2018-02-25 18:35:00
Ewa Basak

Liga Mistrzów: Emocje w końcówce meczu! HBC Nantes pokonało Vardar

Gospodarze od początku spotkania prowadzili i systematycznie budowali swoje prowadzenie. W końcówce meczu Vardar jeszcze odrobił starty, ale z wygranej po emocjonującej końcówce może cieszyć się HBC Nantes. 

To spotkanie zapowiadało się arcyciekawe. HBC liczyło na udany rewanż, bo w pierwszym meczu o cztery bramki lepsi byli zwycięzcy Ligi Mistrzów. Po dwunastu kolejkach europejskich rozgrywek drużyna z Francji jest na trzeciej lokacie w grupie, ale do zajmującej drugą lokatę FC Barcelony traciła tylko jeden punkt. Liderem w tabeli grupy A jest Vardar z dobytkiem dwudziestu oczek. 

REKLAMA

Mecz od początku miał bardzo mocne tempo.

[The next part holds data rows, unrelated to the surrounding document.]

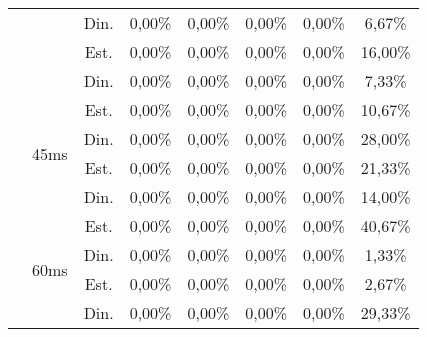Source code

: \begin{center}
\begin{longtable}{|c|c|c|ccccc|}
 &  & Din. & 0,00\% & 0,00\% & 0,00\% & 0,00\% & 6,67\% \\
 &  & Est. & 0,00\% & 0,00\% & 0,00\% & 0,00\% & 16,00\% \\
 &  & Din. & 0,00\% & 0,00\% & 0,00\% & 0,00\% & 7,33\% \\ \cline{2-8} 
 & \multirow{4}{*}{45ms} & Est. & 0,00\% & 0,00\% & 0,00\% & 0,00\% & 10,67\% \\
 &  & Din. & 0,00\% & 0,00\% & 0,00\% & 0,00\% & 28,00\% \\
 &  & Est. & 0,00\% & 0,00\% & 0,00\% & 0,00\% & 21,33\% \\
 &  & Din. & 0,00\% & 0,00\% & 0,00\% & 0,00\% & 14,00\% \\ \cline{2-8} 
 & \multirow{4}{*}{60ms} & Est. & 0,00\% & 0,00\% & 0,00\% & 0,00\% & 40,67\% \\
 &  & Din. & 0,00\% & 0,00\% & 0,00\% & 0,00\% & 1,33\% \\
 &  & Est. & 0,00\% & 0,00\% & 0,00\% & 0,00\% & 2,67\% \\
 &  & Din. & 0,00\% & 0,00\% & 0,00\% & 0,00\% & 29,33\% \\ \hline
\end{longtable}
\end{center}

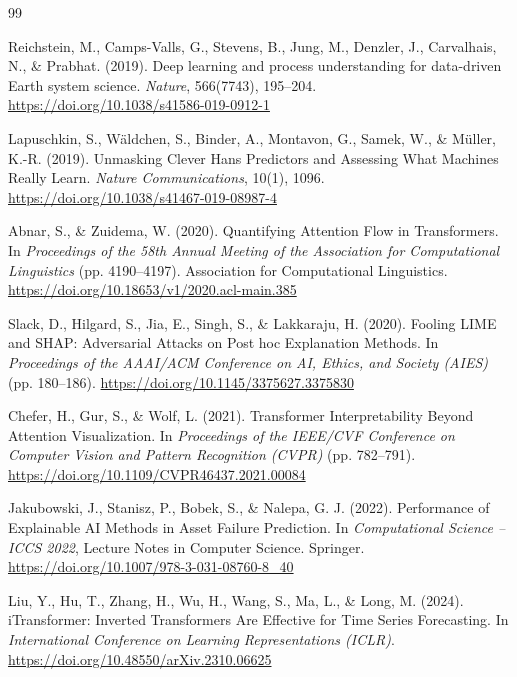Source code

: 
\begin{thebibliography}{99}

 Reichstein, M., Camps-Valls, G., Stevens, B., Jung, M., Denzler, J., Carvalhais, N., \& Prabhat. (2019). Deep learning and process understanding for data-driven Earth system science. \emph{Nature}, 566(7743), 195--204. \url{https://doi.org/10.1038/s41586-019-0912-1}

 Lapuschkin, S., W\"aldchen, S., Binder, A., Montavon, G., Samek, W., \& M\"uller, K.-R. (2019). Unmasking Clever Hans Predictors and Assessing What Machines Really Learn. \emph{Nature Communications}, 10(1), 1096. \url{https://doi.org/10.1038/s41467-019-08987-4}

 Abnar, S., \& Zuidema, W. (2020). Quantifying Attention Flow in Transformers. In \emph{Proceedings of the 58th Annual Meeting of the Association for Computational Linguistics} (pp. 4190--4197). Association for Computational Linguistics. \url{https://doi.org/10.18653/v1/2020.acl-main.385}

 Slack, D., Hilgard, S., Jia, E., Singh, S., \& Lakkaraju, H. (2020). Fooling LIME and SHAP: Adversarial Attacks on Post hoc Explanation Methods. In \emph{Proceedings of the AAAI/ACM Conference on AI, Ethics, and Society (AIES)} (pp. 180--186). \url{https://doi.org/10.1145/3375627.3375830}

 Chefer, H., Gur, S., \& Wolf, L. (2021). Transformer Interpretability Beyond Attention Visualization. In \emph{Proceedings of the IEEE/CVF Conference on Computer Vision and Pattern Recognition (CVPR)} (pp. 782--791). \url{https://doi.org/10.1109/CVPR46437.2021.00084}

 Jakubowski, J., Stanisz, P., Bobek, S., \& Nalepa, G. J. (2022). Performance of Explainable AI Methods in Asset Failure Prediction. In \emph{Computational Science -- ICCS 2022}, Lecture Notes in Computer Science. Springer. \url{https://doi.org/10.1007/978-3-031-08760-8_40}

 Liu, Y., Hu, T., Zhang, H., Wu, H., Wang, S., Ma, L., \& Long, M. (2024). iTransformer: Inverted Transformers Are Effective for Time Series Forecasting. In \emph{International Conference on Learning Representations (ICLR)}. \url{https://doi.org/10.48550/arXiv.2310.06625}


\end{thebibliography}
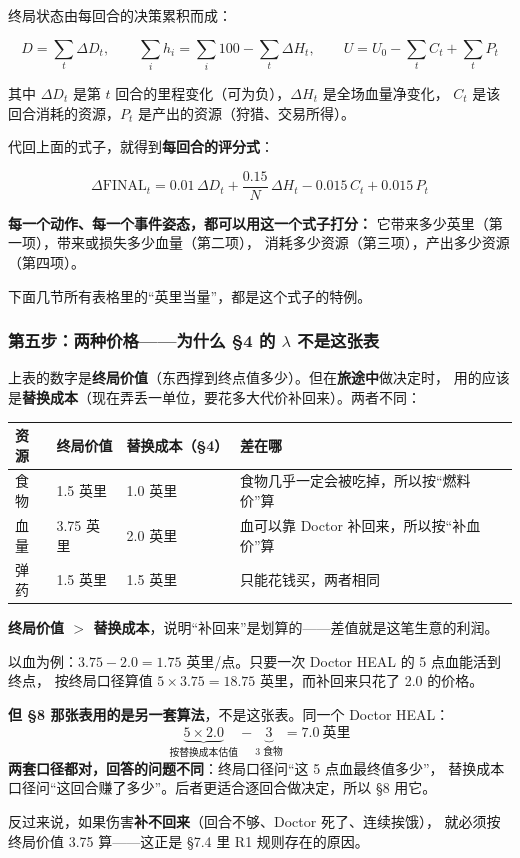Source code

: \documentclass[UTF8,11pt,a4paper]{ctexart}
\begin{document}
终局状态由每回合的决策累积而成：

\[
D=\sum_t \Delta D_t,\qquad
\sum_i h_i=\sum_i 100-\sum_t \Delta H_t,\qquad
U=U_0-\sum_t C_t+\sum_t P_t
\]

其中 $\Delta D_t$ 是第 $t$ 回合的里程变化（可为负），$\Delta H_t$ 是全场血量净变化，
$C_t$ 是该回合消耗的资源，$P_t$ 是产出的资源（狩猎、交易所得）。

代回上面的式子，就得到\textbf{每回合的评分式}：

\[
\boxed{\ \Delta\text{FINAL}_t=0.01\,\Delta D_t+\frac{0.15}{N}\,\Delta H_t-0.015\,C_t+0.015\,P_t\ }
\]

\begin{keybox}[title={这一行就是整份文档的总结}]
\textbf{每一个动作、每一个事件姿态，都可以用这一个式子打分：}
它带来多少英里（第一项），带来或损失多少血量（第二项），
消耗多少资源（第三项），产出多少资源（第四项）。

下面几节所有表格里的“英里当量”，都是这个式子的特例。
\end{keybox}

\subsubsection*{第五步：两种价格——为什么 §4 的 $\lambda$ 不是这张表}

上表的数字是\textbf{终局价值}（东西撑到终点值多少）。但在\textbf{旅途中}做决定时，
用的应该是\textbf{替换成本}（现在弄丢一单位，要花多大代价补回来）。两者不同：

\begin{center}
\small
\begin{tabular}{@{}p{2.0cm}p{3.4cm}p{3.4cm}p{5.0cm}@{}}
\toprule
\textbf{资源} & \textbf{终局价值} & \textbf{替换成本（§4）} & \textbf{差在哪} \\
\midrule
食物 & 1.5 英里 & 1.0 英里 & 食物几乎一定会被吃掉，所以按“燃料价”算 \\
血量 & 3.75 英里 & 2.0 英里 & 血可以靠 Doctor 补回来，所以按“补血价”算 \\
弹药 & 1.5 英里 & 1.5 英里 & 只能花钱买，两者相同 \\
\bottomrule
\end{tabular}
\end{center}

\begin{keybox}[title={为什么这个区分很重要}]
\textbf{终局价值 $>$ 替换成本}，说明“补回来”是划算的——差值就是这笔生意的利润。

以血为例：$3.75-2.0=1.75$ 英里/点。只要一次 Doctor HEAL 的 5 点血能活到终点，
按终局口径算值 $5\times3.75=18.75$ 英里，而补回来只花了 2.0 的价格。

\smallskip
\noindent\textbf{但 §8 那张表用的是另一套算法}，不是这张表。同一个 Doctor HEAL：
\[
\underbrace{5\times2.0}_{\text{按替换成本估值}}-\underbrace{3}_{\text{3 食物}}=7.0\ \text{英里}
\]
\textbf{两套口径都对，回答的问题不同}：终局口径问“这 5 点血最终值多少”，
替换成本口径问“这回合赚了多少”。后者更适合逐回合做决定，所以 §8 用它。

反过来说，如果伤害\textbf{补不回来}（回合不够、Doctor 死了、连续挨饿），
就必须按终局价值 3.75 算——这正是 §7.4 里 R1 规则存在的原因。
\end{keybox}
\end{document}
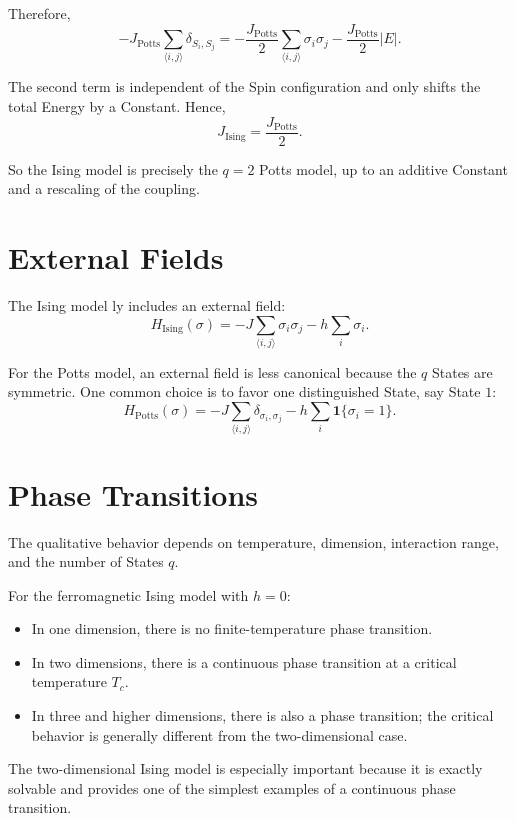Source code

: \documentclass[a4paper, 10pt, onepage]{elegantbook}
\begin{document}
{Therefore,
\[
-J_{\mathrm{Potts}}\sum_{\langle i,j\rangle}\delta_{S_i,S_j}
=
-\frac{J_{\mathrm{Potts}}}{2}
\sum_{\langle i,j\rangle}\sigma_i\sigma_j
-\frac{J_{\mathrm{Potts}}}{2}|E|.
\]

The second term is independent of the Spin configuration and only shifts the
total Energy by a Constant. Hence,
\[
J_{\mathrm{Ising}}=\frac{J_{\mathrm{Potts}}}{2}.
\]

So the Ising model is precisely the \(q=2\) Potts model, up to an additive
Constant and a rescaling of the coupling.

\section{External Fields}

The Ising model ly includes an external field:
\[
H_{\mathrm{Ising}}(\sigma)
=
-J\sum_{\langle i,j\rangle}\sigma_i\sigma_j
-h\sum_i\sigma_i.
\]

For the Potts model, an external field is less canonical because the \(q\)
States are symmetric. One common choice is to favor one distinguished State,
say State \(1\):
\[
H_{\mathrm{Potts}}(\sigma)
=
-J\sum_{\langle i,j\rangle}\delta_{\sigma_i,\sigma_j}
-h\sum_i\mathbf 1\{\sigma_i=1\}.
\]

\section*{Phase Transitions}

The qualitative behavior depends on temperature, dimension, interaction range,
and the number of States \(q\).

For the ferromagnetic Ising model with \(h=0\):

\begin{itemize}
\item In one dimension, there is no finite-temperature phase transition.
\item In two dimensions, there is a continuous phase transition at a critical
temperature \(T_c\).
\item In three and higher dimensions, there is also a phase transition; the
critical behavior is generally different from the two-dimensional case.
\end{itemize}

The two-dimensional Ising model is especially important because it is exactly
solvable and provides one of the simplest examples of a continuous phase
transition.

}
\end{document}
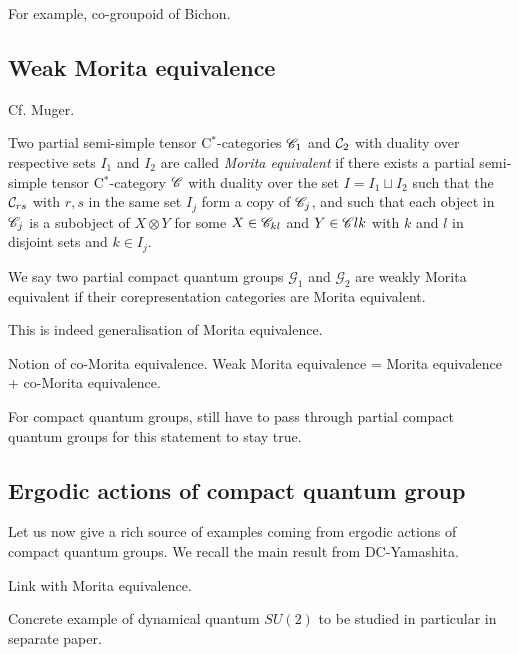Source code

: For example, co-groupoid of Bichon. 


\subsection{Weak Morita equivalence}

Cf. Muger. 

\begin{Def} Two partial semi-simple tensor C$^*$-categories $\mathscr{C}_1$ and $\mathcal{C}_2$ with duality over respective sets $I_1$ and $I_2$ are called \emph{Morita equivalent} if there exists a partial semi-simple tensor C$^*$-category $\mathscr{C}$ with duality over the set $I=I_1\sqcup I_2$ such that the $\mathcal{C}_{rs}$ with $r,s$ in the same set $I_j$ form a copy of $\mathscr{C}_j$, and such that each object in $\mathscr{C}_{j}$ is a subobject of $X\otimes Y$ for some $X\in \mathscr{C}_{kl}$ and $Y\in \mathscr{C}{lk}$ with $k$ and $l$ in disjoint sets and $k\in I_j$. %

We say two partial compact quantum groups $\mathscr{G}_1$ and $\mathscr{G}_2$ are weakly Morita equivalent if their corepresentation categories are Morita equivalent. %
\end{Def} 

This is indeed generalisation of Morita equivalence. 

Notion of co-Morita equivalence. Weak Morita equivalence = Morita equivalence + co-Morita equivalence. 

For compact quantum groups, still have to pass through partial compact quantum groups for this statement to stay true.



\subsection{Ergodic actions of compact quantum group}

Let us now give a rich source of examples coming from ergodic actions of compact quantum groups. We recall the main result from DC-Yamashita.

Link with Morita equivalence. 

Concrete example of dynamical quantum $SU(2)$ to be studied in particular in separate paper. 









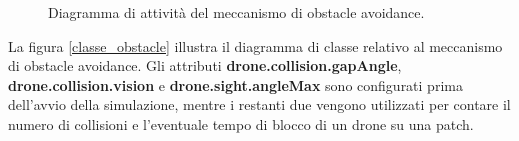 \begin{figure}[H] 
    \captionsetup{justification=centering, margin=2cm, font=footnotesize}
    \begin{center}
    \end{center}
    \caption{Diagramma di attività del meccanismo di obstacle avoidance.}
    \label{activity_obstacle}
\end{figure}

La figura \ref{classe_obstacle} illustra il diagramma di classe relativo al meccanismo di obstacle avoidance.
Gli attributi \textbf{drone.collision.gapAngle}, \textbf{drone.collision.vision} e \textbf{drone.sight.angleMax} sono configurati prima dell'avvio della simulazione, mentre i restanti due vengono utilizzati per contare il numero di collisioni e l'eventuale tempo di blocco di un drone su una patch.

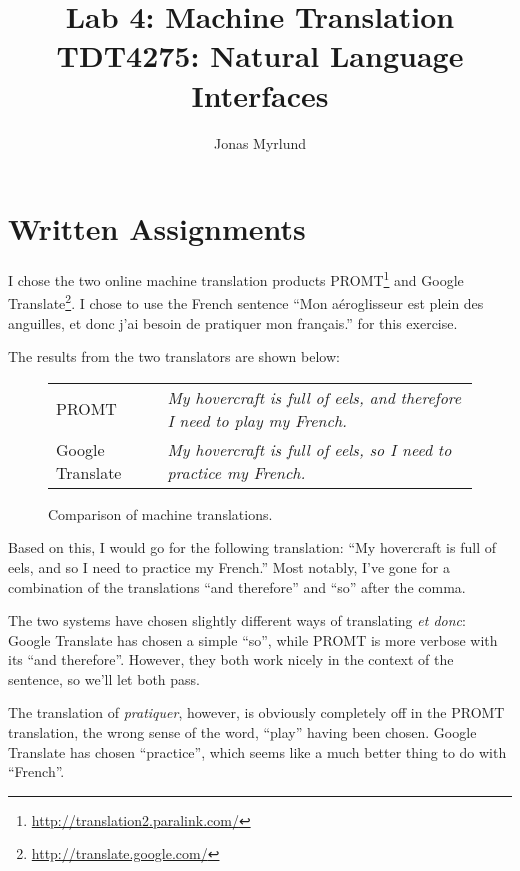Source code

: \documentclass[11pt,a4paper]{article}
\begin{document}
  \title{Lab 4: Machine Translation \\ \large{TDT4275: Natural Language Interfaces}}
  \author{Jonas Myrlund}

  \maketitle

  \section{Written Assignments} %
  \label{sec:written_assignments}

    I chose the two online machine translation products PROMT\footnote{\url{http://translation2.paralink.com/}} and Google Translate\footnote{\url{http://translate.google.com/}}.
    I chose to use the French sentence ``Mon aéroglisseur est plein des anguilles, et donc j'ai besoin de pratiquer mon français.'' for this exercise.

    The results from the two translators are shown below:

    \begin{figure}[h!]
      \begin{tabular}{ll}
         PROMT & \emph{My hovercraft is full of eels, and therefore I need to play my French.} \\
         Google Translate & \emph{My hovercraft is full of eels, so I need to practice my French.}
      \end{tabular}
      \caption{Comparison of machine translations.}
    \end{figure}

    Based on this, I would go for the following translation: ``My hovercraft is full of eels, and so I need to practice my French.''
    Most notably, I've gone for a combination of the translations ``and therefore'' and ``so'' after the comma.

    The two systems have chosen slightly different ways of translating \emph{et donc}:
    Google Translate has chosen a simple ``so'', while PROMT is more verbose with its ``and therefore''.
    However, they both work nicely in the context of the sentence, so we'll let both pass.

    The translation of \emph{pratiquer}, however, is obviously completely off in the PROMT translation, the wrong sense of the word, ``play'' having been chosen.
    Google Translate has chosen ``practice'', which seems like a much better thing to do with ``French''.
\end{document}
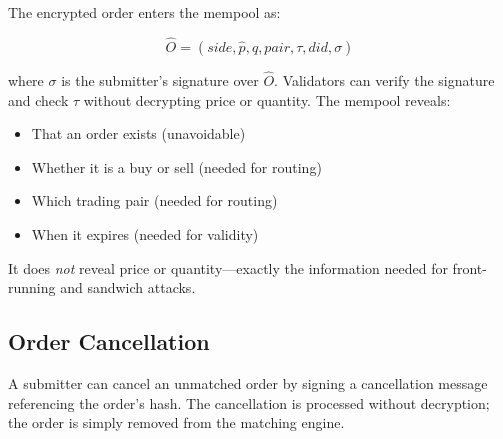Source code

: The encrypted order enters the mempool as:

\begin{equation}
\hat{O} = (\textit{side}, \hat{p}, \hat{q}, \textit{pair}, \tau, \textit{did}, \sigma)
\end{equation}

where $\sigma$ is the submitter's signature over $\hat{O}$. Validators can verify the signature and check $\tau$ without decrypting price or quantity. The mempool reveals:

\begin{itemize}
    \item That an order exists (unavoidable)
    \item Whether it is a buy or sell (needed for routing)
    \item Which trading pair (needed for routing)
    \item When it expires (needed for validity)
\end{itemize}

It does \emph{not} reveal price or quantity---exactly the information needed for front-running and sandwich attacks.

\subsection{Order Cancellation}

A submitter can cancel an unmatched order by signing a cancellation message referencing the order's hash. The cancellation is processed without decryption; the order is simply removed from the matching engine.

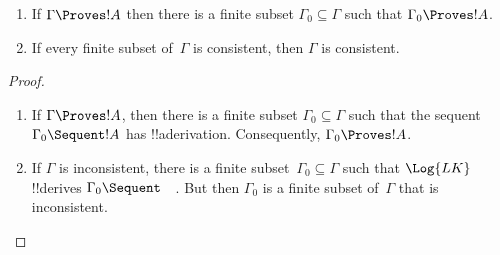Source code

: \documentclass[../../../include/open-logic-section]{subfiles}
\begin{document}
\begin{prop}[Compactness]
  \begin{enumerate}
  \item If $\Gamma \Proves !A$ then there is a finite subset $\Gamma_0
    \subseteq \Gamma$ such that $\Gamma_0 \Proves !A$.
  \item If every finite subset of~$\Gamma$ is
    consistent, then $\Gamma$ is consistent.
  \end{enumerate}
\end{prop}

\begin{proof}
  \begin{enumerate}
    \item If $\Gamma \Proves !A$, then there is a finite subset
      $\Gamma_0 \subseteq \Gamma$ such that the sequent $\Gamma_0
      \Sequent !A$ has !!a{derivation}. Consequently, $\Gamma_0
      \Proves !A$.
    \item If $\Gamma$ is inconsistent, there is a finite
      subset~$\Gamma_0 \subseteq \Gamma$ such that $\Log{LK}$
      !!{derive}s $\Gamma_0 \Sequent \quad$. But then $\Gamma_0$ is a
      finite subset of~$\Gamma$ that is inconsistent.
  \end{enumerate}
\end{proof}
\end{document}
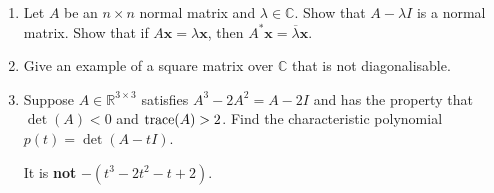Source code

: \documentclass[12pt]{article}
\begin{document}
\begin{enumerate}[leftmargin=*]
	 \item Let $A$ be an $n \times n$ normal matrix and $\lambda \in \mathbb{C}$. \newline
	 Show that $A - \lambda I$ is a normal matrix. \newline
	 Show that if $A \mathbf{x} = \lambda \mathbf{x}$, then $A^{\ast} \mathbf{x} = \overline{\lambda} \mathbf{x}$.
	 \item Give an example of a square matrix over $\mathbb{C}$ that is not diagonalisable.
	 \item Suppose $A \in \mathbb{R}^{3 \times 3}$ satisfies $A^{3} - 2A^{2} = A - 2I$ and has the property that $\det(A) < 0$ and $\operatorname{trace}(A) > 2$. \newline
	 Find the characteristic polynomial $p(t) = \det(A - tI)$.

	 {\color{gray} It is \textbf{not} $-(t^{3} - 2t^{2} - t + 2)$.}
\end{enumerate}
\end{document}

Od pierwszych minut świetnie spisywał się Cyril Dumoulin. HBC agresywnie grało w defensywie, z którą mieli problemy przyjezdni. Po skutecznym kontrataku Eduardo José Gurbindo Martineza gospodarze wyszli na jednobramkowe prowadzenie. Od tej pory ekipa z Francji budowała różnice bramkową. Wynik systematycznie odskakiwał gościom. 

HBC Nantes rozkręcało się na parkiecie z każdą akcją. Arpad Šterbik Capar nie stanowił zagrożenia dla rywali. Gospodarze błyskawicznie wznawiali swoją grę, z czym nie mógł sobie poradzić Vardar. Zwycięzcy Ligi Mistrzów długo przeprowadzali swój atak. Jeśli udawało im się przebić przez obronę przeciwników to na posterunku stał znakomity Cyril Dumoulin. Na wynik 7:3 dla Francuzów o czas poprosił Raul Gonzalez. HBC nie zwalniało swojego tempa i w 13. minucie David Balaguer podwyższył przewagę swojego zespołu na 9:4. Co raz większą stratę musiał odrabiać Vardar, który zupełnie się pogubił w spotkaniu. Po pierwszej połowie Anti Thierry miał powody do zadowolenia, bo jego drużyna wysoko wygrywała 18:12. 

Po zmianie stron obraz gry nie uległ zmianie. Vardar rzucił się w pogoń za rywalem, ale na zmniejszenie start dalej nie pozwalał goalkeeper HBC. Znacznie lepiej w drugiej części meczu między słupkami spisywał się Arpad Šterbik. Zawodnicy z Macedonii próbowali zniwelować różnicę bramkową, ale komfort gry miało HBC, które spokojnie rzucało kolejne oczka. 

Dziesięć minut przed zakończeniem spotkania gospodarze prowadzili 25:19. Jednak w kolejnych minutach słabszy okres gry zanotował zespół z Francji, co wykorzystał Vardar zmniejszając stratę do trzech bramek (22:25). Końcowe minuty było bardzo nerwowe. Zwycięzcy Ligi Mistrzów walczyli do samego końca, ale ostatecznie wojnę nerwów wytrzymało HBC Nantes i zwyciężyło 27:26.